5.      Berwudhu dengan sempurna seperti wudhu untuk shalat. Hanya saja tentang mencuci kaki, terdapat perbedaan pendapat berdasarkan dua riwayat. Pertama hadits ‘Aisyah menunjukkan beliau shallallaahu 'alaihi wasallam mencuci kaki sebelum memulai menyiram air ke kepala. Sedangkan hadits Maimunah, Rasulullah shallallaahu 'alaihi wasallam mengakhirkan mencuci kedua kaki hingga selesai mandi. Maka berdasarkan dua redaksi tersebut terdapat empat pendapat:
 Pertama, dalam redaksi al-Bukhari, “Setelah selesai mandi, baru beliau mencuci kedua kakinya.” Dan ini adalah pendapat jumhur ulama.

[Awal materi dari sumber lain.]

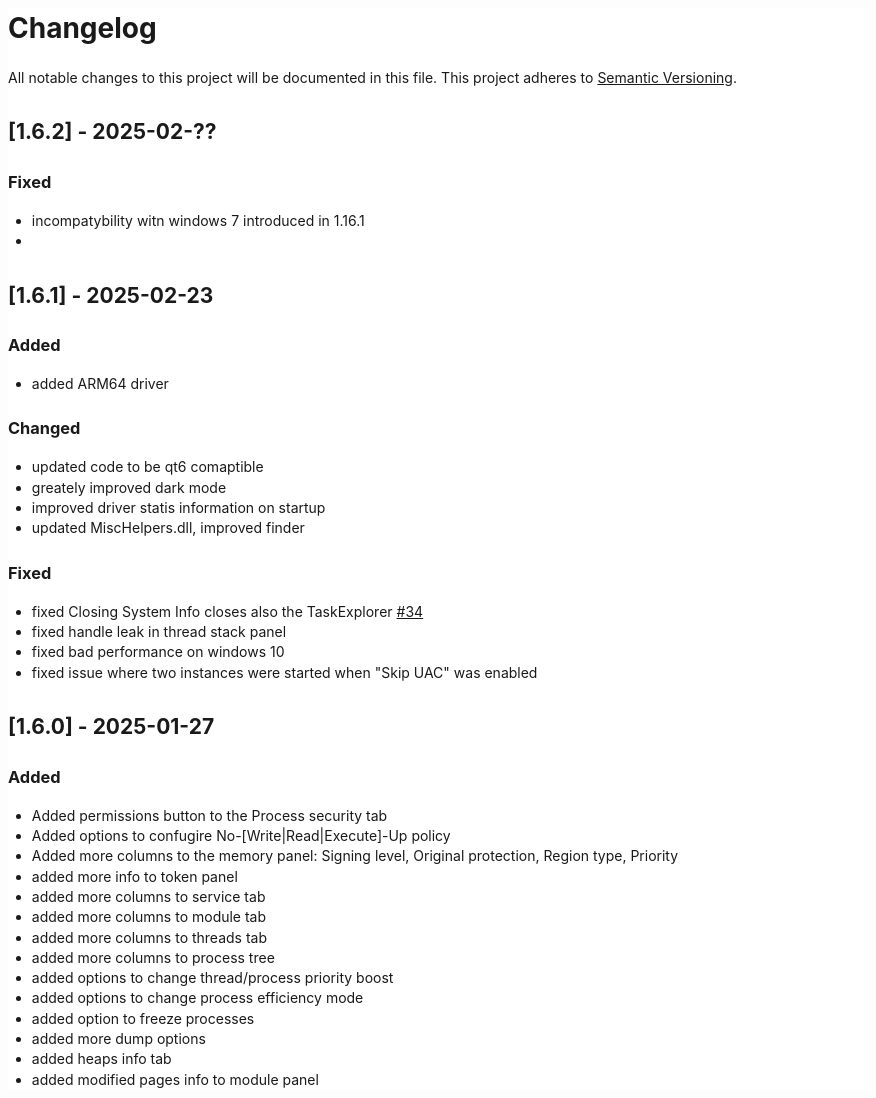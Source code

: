 # Changelog
All notable changes to this project will be documented in this file.
This project adheres to [Semantic Versioning](http://semver.org/).



## [1.6.2] - 2025-02-??


### Fixed
- incompatybility witn windows 7 introduced in 1.16.1
- 



## [1.6.1] - 2025-02-23

### Added
- added ARM64 driver

### Changed
- updated code to be qt6 comaptible
- greately improved dark mode
- improved driver statis information on startup
- updated MiscHelpers.dll, improved finder

### Fixed
- fixed Closing System Info closes also the TaskExplorer [#34](https://github.com/DavidXanatos/TaskExplorer/issues/34)
- fixed handle leak in thread stack panel
- fixed bad performance on windows 10
- fixed issue where two instances were started when "Skip UAC" was enabled



## [1.6.0] - 2025-01-27

### Added
- Added permissions button to the Process security tab
- Added options to confugire No-[Write|Read|Execute]-Up policy
- Added more columns to the memory panel: Signing level, Original protection, Region type, Priority
- added more info to token panel
- added more columns to service tab
- added more columns to module tab
- added more columns to threads tab
- added more columns to process tree
- added options to change thread/process priority boost
- added options to change process efficiency mode
- added option to freeze processes
- added more dump options
- added heaps info tab
- added modified pages info to module panel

Kedua, dalam redaksi ‘Aisyah menyebutkan bahwa Rasul berwudhu secara sempurna sebelum memulai mandi, yang dimaksud dengan mandi secara sempurna yakni menyertakan pencucian kaki dalam wudhu. Dan ini pendapat mazhab Syafi’iyah dan diriwayatkan oleh Malik dan Ahmad.

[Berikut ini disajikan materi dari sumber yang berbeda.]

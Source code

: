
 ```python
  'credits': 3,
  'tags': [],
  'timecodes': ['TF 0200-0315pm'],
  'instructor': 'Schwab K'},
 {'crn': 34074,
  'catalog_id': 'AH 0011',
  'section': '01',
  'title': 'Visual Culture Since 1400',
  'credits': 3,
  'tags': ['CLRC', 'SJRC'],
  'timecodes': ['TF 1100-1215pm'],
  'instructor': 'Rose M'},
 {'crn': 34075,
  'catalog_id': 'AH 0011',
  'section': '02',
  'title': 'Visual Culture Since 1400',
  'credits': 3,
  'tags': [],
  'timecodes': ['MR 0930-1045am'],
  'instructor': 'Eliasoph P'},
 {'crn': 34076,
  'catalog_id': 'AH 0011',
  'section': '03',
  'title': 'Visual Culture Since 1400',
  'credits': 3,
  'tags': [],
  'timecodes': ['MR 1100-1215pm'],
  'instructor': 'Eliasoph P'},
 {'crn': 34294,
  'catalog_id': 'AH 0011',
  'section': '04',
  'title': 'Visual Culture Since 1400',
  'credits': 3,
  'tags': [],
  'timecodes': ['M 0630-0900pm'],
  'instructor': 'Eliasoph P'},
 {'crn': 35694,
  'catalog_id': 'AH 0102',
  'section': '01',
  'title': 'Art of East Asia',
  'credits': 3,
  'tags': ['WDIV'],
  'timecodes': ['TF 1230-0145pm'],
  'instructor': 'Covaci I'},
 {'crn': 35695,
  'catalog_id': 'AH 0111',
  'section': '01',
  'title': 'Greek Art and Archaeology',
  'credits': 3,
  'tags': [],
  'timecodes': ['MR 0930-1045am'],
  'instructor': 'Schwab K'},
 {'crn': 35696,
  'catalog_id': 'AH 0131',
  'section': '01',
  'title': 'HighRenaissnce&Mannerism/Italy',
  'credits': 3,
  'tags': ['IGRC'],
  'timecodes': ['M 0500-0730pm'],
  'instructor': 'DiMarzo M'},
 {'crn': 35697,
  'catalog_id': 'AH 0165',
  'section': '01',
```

Ketiga, seseorang diberi pilihan dari dua pendapat tersebut, dan masing-masing memiliki dasarnya dari hadits. Imam Ahmad mengatakan, “Tata cara mandi (apakah dengan cara yang disebut dalam hadits ‘Aisyah dan Maimunah) itu sama-sama boleh digunakan, dalam masalah ini ada kelapangan.”
Kemudian madzhab Maliki menengahi: Jika mandi ditempat yang tidak bersih, maka ia mengakhirkan mencuci kaki. Dan jika mandi di tempat yang bersih, maka ia mendahulukan mencuci kaki bersama wudlu. Dan inilah pendapat yang dipilih oleh pengarang Shahih Fiqih Sunnah. [5]

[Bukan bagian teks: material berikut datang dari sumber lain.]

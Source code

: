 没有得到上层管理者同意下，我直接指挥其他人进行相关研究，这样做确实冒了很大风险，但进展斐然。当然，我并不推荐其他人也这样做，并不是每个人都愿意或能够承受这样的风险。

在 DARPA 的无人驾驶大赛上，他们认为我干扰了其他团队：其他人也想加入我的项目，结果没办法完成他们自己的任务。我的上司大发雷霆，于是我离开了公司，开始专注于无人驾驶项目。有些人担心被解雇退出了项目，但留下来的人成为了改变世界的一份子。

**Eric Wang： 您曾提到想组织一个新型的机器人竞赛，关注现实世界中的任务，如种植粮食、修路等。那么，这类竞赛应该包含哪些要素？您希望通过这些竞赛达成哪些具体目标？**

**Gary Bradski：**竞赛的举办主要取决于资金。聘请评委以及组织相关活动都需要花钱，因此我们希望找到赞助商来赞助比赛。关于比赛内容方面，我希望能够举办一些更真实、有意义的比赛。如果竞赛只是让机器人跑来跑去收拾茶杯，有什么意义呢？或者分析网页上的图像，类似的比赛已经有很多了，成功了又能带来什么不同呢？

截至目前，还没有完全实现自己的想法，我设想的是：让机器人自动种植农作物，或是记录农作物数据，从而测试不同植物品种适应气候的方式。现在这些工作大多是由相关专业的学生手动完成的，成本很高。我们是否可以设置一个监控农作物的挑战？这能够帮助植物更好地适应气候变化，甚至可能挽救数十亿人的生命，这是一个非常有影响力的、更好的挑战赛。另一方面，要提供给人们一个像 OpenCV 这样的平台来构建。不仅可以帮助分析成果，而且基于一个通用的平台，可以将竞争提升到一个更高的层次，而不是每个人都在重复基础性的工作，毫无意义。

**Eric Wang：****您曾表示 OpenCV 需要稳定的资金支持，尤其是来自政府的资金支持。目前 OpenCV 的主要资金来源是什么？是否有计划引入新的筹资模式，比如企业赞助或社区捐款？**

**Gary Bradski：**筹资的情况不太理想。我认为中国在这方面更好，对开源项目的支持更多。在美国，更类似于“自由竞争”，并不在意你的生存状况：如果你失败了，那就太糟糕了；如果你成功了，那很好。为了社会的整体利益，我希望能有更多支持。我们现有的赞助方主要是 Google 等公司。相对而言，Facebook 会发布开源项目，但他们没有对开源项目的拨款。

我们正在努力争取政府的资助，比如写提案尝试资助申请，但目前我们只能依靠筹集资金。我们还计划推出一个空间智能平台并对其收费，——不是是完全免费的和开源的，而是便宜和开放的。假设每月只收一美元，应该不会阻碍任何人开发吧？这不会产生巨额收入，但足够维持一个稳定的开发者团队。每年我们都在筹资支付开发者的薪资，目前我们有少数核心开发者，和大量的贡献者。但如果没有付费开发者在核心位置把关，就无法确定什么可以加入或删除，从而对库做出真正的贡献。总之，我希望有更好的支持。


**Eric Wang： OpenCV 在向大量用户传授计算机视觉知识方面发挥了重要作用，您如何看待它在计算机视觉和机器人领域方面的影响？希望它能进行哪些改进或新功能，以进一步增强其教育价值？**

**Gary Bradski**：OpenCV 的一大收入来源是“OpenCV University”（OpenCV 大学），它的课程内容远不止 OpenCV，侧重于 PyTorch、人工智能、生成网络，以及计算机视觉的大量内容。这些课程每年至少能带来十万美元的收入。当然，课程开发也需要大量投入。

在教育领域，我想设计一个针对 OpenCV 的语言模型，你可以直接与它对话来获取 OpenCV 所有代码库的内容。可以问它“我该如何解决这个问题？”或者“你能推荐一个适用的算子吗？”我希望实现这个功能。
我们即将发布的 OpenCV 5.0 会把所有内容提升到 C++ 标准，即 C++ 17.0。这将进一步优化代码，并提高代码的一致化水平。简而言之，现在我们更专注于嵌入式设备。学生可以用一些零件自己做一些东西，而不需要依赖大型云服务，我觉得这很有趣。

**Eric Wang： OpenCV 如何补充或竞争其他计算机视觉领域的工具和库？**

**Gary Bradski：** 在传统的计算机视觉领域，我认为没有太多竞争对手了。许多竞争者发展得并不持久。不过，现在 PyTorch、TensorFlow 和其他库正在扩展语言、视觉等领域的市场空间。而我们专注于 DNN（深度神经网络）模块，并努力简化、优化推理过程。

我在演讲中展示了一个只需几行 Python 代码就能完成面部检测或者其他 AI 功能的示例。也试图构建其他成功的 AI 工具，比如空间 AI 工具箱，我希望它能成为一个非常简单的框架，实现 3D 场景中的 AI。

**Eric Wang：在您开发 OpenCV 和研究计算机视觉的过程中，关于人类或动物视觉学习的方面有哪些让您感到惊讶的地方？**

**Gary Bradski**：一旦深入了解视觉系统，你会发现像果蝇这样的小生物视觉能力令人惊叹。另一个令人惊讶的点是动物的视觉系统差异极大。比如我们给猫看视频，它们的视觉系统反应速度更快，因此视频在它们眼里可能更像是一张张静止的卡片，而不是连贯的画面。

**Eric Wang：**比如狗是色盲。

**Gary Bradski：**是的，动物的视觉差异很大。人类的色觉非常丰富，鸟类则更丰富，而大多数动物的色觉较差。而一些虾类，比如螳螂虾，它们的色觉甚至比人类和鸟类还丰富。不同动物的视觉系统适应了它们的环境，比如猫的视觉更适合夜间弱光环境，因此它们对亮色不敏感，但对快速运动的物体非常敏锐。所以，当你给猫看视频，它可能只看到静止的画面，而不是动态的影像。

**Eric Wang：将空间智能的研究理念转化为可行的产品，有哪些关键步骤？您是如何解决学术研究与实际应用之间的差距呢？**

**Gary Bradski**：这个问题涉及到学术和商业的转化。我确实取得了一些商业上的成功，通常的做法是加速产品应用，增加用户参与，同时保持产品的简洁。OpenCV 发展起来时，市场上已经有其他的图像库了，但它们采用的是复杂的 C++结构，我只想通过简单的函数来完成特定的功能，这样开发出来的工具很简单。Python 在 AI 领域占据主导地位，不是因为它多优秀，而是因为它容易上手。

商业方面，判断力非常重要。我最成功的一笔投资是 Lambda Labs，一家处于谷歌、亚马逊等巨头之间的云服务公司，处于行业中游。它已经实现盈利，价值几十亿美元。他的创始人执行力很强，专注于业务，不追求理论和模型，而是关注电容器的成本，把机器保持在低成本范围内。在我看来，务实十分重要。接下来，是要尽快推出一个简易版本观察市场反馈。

6.      Menyela-nyela rambut lalu menyiram air keatas kepala sebanyak tiga kali hingga membasahi pangkal rambut. Berdasarkan hadits Aisyah radhiyallaahu 'anha yakni, Kemudian beliau memasukkan jari-jari tangannya ke dalam air, lalu menyela-nyela pangkal rambut kepalanya. Setelah itu beliau menyiram kepalanya tiga kali.”
Dalam menyiram kepala hendaklah dimulai dari kepala bagian kanan, lalu yang kiri, dan terakhir kepala bagian tengah. Hal ini berdasarkan hadits dari ‘Aisyah, ia berkata: Nabi shallallaahu 'alaihi wasallam apabila hendak mandi janabat, beliau minta diambilkan air dalam wadah besar seperti hilab (wadah untuk menampung perahan susu unta). Beliau lalu menciduk air sepenuh telapak tangannya dan menyiram kepalanya mulai dari bagian kanan, lalu bagian kiri, lalu mengambil air sepenuh dua telapak tangannya dan menuangkan di atas kepalanya.” (HR. Al-Bukhari dan Muslim)
Bagi wanita yang mengepang rambutnya, ketika mandi junub dibolehkan untuk tidak melepas ikatan rambutnya. Pendapat ini digunakan oleh Imam empat madzhab berdasarkan hadits Ummu Salamah  r.a, “Aku pernah bertanya kepada Rasulullah shallallaahu 'alaihi wasallam, sesungguhnya aku seorang wanita yang  suka menggelung/mengepang rambut. Haruskan aku melepasnya saat mandi junub? Beliau menjawab, “Tidak, cukup bagimu menyiram kepalamu 3 kali dan selanjutnya engkau ratakan air ke seluruh tubuh. Dengan demikian engkau telah suci.” (HR. Muslim) Syafi’iyah memberikan pengecualian jika air tidak dapat sampai ke bagian dalam rambut kecuali dengan mengurainya, maka ia wajib mengurai.
Imam Ahmad membedakan diantara haid dan junub. Jika mandi wajib itu disebabkan haid dan nifas, maka kepangannya perlu diurai. Namun jika mandinya sebab junub, maka tidak perlu mengurai rambutnya. [6]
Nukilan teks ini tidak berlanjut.